Time limit: 1.0 second
Memory limit: 64 MB

After solving seven problems on Timus Online Judge with a word “palindrome” in the problem name, Misha has got an unusual ability. Now, when he reads a word, he can mentally count the number of unique nonempty substrings of this word that are palindromes.

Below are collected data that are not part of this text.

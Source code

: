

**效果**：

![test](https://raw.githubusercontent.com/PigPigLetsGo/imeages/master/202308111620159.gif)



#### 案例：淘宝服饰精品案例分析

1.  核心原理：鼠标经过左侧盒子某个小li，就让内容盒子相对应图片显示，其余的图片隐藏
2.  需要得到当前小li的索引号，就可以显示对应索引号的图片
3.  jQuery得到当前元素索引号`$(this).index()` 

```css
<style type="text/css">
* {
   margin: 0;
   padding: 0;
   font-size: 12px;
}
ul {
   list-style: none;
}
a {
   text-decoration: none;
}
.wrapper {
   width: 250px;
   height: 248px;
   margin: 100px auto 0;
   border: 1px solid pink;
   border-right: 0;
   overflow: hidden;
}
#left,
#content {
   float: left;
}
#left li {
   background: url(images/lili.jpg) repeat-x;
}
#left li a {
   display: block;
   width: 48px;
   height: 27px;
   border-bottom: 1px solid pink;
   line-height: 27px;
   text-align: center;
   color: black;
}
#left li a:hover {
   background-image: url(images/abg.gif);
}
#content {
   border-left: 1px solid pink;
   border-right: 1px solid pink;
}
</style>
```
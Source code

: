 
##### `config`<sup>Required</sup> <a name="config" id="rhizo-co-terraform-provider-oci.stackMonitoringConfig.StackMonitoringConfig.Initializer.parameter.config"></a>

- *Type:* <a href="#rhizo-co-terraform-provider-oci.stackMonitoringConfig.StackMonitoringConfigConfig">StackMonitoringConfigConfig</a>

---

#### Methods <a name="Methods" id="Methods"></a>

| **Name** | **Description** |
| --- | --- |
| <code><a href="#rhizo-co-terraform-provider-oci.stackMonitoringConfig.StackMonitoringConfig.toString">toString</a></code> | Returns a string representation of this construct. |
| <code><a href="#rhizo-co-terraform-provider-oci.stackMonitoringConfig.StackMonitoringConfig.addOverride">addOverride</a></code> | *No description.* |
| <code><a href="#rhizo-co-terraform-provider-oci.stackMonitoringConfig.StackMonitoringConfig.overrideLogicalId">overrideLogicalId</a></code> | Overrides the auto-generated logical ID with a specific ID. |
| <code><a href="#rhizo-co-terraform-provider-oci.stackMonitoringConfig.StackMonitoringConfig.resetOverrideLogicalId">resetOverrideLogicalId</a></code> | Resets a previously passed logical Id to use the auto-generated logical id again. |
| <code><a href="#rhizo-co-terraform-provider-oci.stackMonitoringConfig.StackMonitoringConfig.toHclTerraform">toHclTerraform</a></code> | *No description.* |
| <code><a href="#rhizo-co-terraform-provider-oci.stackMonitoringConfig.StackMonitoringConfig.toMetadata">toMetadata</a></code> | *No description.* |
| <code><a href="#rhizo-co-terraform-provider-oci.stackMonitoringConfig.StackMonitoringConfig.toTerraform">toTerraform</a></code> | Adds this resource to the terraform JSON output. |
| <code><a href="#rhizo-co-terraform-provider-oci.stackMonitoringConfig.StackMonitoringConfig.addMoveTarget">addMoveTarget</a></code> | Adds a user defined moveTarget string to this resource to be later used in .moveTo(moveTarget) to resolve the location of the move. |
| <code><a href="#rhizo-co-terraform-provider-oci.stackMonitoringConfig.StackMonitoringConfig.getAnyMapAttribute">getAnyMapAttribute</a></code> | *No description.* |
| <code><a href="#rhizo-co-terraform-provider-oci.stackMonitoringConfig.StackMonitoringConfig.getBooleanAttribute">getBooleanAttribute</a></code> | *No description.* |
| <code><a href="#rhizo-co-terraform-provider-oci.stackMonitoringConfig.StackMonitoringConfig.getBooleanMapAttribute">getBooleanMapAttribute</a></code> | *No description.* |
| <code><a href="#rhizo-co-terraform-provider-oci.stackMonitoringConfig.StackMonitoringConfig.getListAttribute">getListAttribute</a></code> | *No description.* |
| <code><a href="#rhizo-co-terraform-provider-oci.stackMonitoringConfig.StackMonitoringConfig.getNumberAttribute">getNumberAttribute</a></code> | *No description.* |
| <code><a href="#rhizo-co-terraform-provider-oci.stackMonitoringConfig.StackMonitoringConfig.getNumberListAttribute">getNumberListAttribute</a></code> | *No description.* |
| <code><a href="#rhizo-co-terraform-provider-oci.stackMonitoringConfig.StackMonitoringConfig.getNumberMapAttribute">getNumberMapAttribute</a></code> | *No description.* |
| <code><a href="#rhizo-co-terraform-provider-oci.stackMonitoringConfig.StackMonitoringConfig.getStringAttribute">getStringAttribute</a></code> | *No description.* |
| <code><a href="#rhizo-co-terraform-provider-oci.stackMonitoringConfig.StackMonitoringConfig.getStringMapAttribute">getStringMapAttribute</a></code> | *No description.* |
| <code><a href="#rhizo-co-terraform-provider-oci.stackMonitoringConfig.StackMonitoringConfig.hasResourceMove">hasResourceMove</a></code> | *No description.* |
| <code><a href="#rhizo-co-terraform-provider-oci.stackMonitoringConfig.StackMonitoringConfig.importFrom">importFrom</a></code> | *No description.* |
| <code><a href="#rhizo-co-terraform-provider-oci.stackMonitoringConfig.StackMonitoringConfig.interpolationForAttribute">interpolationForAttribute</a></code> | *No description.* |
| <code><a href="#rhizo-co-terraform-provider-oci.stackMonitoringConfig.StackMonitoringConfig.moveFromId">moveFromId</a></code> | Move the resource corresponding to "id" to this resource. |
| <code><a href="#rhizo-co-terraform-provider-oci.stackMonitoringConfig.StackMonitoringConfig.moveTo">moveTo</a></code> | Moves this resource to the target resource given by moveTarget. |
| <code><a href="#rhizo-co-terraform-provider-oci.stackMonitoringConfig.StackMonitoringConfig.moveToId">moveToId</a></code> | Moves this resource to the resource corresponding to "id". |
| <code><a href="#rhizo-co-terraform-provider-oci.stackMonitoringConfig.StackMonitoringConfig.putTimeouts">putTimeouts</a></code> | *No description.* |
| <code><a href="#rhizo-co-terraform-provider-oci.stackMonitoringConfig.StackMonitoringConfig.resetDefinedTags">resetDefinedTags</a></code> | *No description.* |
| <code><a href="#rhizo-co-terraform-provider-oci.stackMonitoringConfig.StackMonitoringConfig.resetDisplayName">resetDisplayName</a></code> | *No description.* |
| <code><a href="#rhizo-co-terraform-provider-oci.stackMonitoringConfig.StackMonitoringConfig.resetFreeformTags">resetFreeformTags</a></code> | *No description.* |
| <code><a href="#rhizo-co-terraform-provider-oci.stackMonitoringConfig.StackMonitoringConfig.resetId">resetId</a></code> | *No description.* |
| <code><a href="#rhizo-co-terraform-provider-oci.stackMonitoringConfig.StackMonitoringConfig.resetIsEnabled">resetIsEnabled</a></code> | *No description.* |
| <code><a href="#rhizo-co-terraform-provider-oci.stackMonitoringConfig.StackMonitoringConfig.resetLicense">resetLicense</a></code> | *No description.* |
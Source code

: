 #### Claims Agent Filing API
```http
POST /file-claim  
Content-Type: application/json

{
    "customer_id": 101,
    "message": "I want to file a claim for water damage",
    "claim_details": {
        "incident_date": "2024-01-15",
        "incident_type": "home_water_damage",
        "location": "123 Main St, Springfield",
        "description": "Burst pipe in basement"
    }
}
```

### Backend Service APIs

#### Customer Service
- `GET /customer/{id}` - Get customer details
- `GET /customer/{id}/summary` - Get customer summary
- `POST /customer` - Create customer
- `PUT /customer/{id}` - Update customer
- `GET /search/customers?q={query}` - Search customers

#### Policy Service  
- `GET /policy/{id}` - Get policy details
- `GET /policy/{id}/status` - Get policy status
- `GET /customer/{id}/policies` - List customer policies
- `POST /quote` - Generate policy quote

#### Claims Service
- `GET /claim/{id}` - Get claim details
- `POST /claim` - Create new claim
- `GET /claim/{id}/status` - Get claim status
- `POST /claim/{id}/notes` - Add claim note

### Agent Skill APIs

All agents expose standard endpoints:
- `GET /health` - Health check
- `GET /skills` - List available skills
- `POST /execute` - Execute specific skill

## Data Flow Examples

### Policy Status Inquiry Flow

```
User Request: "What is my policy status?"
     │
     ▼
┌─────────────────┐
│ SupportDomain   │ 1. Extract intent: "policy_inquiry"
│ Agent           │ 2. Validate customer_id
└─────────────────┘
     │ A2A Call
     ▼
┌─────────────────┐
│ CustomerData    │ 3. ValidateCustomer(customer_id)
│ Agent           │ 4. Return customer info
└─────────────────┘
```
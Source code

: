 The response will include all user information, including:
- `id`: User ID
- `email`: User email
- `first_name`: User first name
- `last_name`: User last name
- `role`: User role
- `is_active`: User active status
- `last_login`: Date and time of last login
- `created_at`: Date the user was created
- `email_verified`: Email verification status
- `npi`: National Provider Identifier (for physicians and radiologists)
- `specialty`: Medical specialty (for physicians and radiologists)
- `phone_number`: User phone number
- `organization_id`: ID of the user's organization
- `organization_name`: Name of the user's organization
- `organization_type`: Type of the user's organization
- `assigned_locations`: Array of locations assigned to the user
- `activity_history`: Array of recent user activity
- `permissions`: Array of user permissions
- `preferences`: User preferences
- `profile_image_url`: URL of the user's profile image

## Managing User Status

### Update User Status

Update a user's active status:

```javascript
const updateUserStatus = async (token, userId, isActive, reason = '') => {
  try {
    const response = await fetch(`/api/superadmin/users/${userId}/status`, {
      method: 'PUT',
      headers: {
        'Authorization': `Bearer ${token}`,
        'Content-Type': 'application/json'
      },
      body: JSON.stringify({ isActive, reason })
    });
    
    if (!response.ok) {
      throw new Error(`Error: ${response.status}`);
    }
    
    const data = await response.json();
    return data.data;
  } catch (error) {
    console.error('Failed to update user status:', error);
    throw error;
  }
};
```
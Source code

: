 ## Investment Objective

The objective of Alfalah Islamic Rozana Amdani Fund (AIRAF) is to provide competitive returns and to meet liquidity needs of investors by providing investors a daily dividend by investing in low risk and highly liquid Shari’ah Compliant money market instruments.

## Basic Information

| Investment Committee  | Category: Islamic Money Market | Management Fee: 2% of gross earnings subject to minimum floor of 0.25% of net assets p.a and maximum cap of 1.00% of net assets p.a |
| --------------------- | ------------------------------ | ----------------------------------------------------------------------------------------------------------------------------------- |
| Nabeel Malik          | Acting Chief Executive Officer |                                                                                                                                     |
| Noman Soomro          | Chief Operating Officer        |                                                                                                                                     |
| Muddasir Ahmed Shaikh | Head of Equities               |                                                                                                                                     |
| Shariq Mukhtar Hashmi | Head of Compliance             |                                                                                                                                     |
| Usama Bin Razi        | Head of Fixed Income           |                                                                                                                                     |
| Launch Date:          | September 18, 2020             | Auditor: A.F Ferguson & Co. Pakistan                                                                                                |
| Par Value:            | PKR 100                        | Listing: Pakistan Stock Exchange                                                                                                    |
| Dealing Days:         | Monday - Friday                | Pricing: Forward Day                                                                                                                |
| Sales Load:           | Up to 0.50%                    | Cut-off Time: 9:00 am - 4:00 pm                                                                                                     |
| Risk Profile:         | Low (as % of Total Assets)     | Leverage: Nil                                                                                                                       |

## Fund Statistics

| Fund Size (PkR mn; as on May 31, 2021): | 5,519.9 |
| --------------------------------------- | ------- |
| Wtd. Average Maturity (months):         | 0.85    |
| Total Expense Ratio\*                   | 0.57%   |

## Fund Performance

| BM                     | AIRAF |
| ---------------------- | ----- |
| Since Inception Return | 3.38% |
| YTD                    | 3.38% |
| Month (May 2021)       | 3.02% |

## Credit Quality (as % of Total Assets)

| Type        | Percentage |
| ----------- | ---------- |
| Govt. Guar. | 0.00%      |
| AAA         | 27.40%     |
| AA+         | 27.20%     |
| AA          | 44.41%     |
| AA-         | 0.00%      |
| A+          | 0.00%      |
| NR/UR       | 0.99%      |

Dima wants to test Misha’s new ability. He adds letters s1, ..., sn to a word, letter by letter, and after every letter asks Misha, how many different nonempty palindromes current word contains as substrings. Which n numbers will Misha say, if he will never be wrong?

Input

The only line of input contains the string s1...sn, where si are small English letters (1 ≤ n ≤ 105).

Output

Output n numbers separated by whitespaces, i-th of these numbers must be the number of different nonempty substrings of prefix s1...si that are palindromes.

Sample

input	output
aba	1 2 3

Problem Author: Mikhail Rubinchik (prepared by Grigory Nazarov)
Problem Source: Ural FU contest. Kontur Cup. Petrozavodsk training camp. Winter 2013

题意：给你一个字符串，求出每个前缀有多少种回文串

解题思路：回文树，回文树每开一个新节点就是一种新的回文串

#include <iostream>
#include <cstdio>
#include <cstring>
#include <string>
#include <algorithm>
#include <map>
#include <set>
#include <stack>
#include <queue>
#include <vector>
#include <bitset>
#include <functional>

using namespace std;

#define LL long long
const int INF = 0x3f3f3f3f;
const int maxn = 3e5 + 10;
char s[maxn];

struct PalindromicTree
{
	const static int maxn = 3e5 + 10;
	int next[maxn][26], last, sz, tot;
	int fail[maxn], len[maxn];
	char s[maxn];
	void Clear()
	{
		len[1] = -1; len[2] = 0;
		fail[2] = fail[1] = 1;
		last = (sz = 3) - 1;
		tot = 0;
		memset(next[1], 0, sizeof(next[1]));
		memset(next[2], 0, sizeof(next[2]));
	}
	int Node(int length)
	{
		memset(next[sz], 0, sizeof(next[sz]));
		len[sz] = length;
		return sz++;
	}
	int getfail(int x)
	{
		while (s[tot] != s[tot - len[x] - 1]) x = fail[x];
		return x;
	}
	int add(char pos)
	{
		int x = (s[++tot] = pos) - 'a', y = getfail(last);
		if (next[y][x]) { last = next[y][x]; return 0; }
		last = next[y][x] = Node(len[y] + 2);
		fail[last] = len[last] == 1 ? 2 : next[getfail(fail[y])][x];
		return 1;
	}
}solve;

int main()
{
	while (~scanf("%s", s))
	{
		solve.Clear();
		int ans = 0, flag = 0;
		for (int i = 0; s[i]; i++)
		{
			ans += solve.add(s[i]);
			if (flag) printf(" ");
			else flag = 1;
			printf("%d", ans);
		}
		printf("\n");
	}
	return 0;
}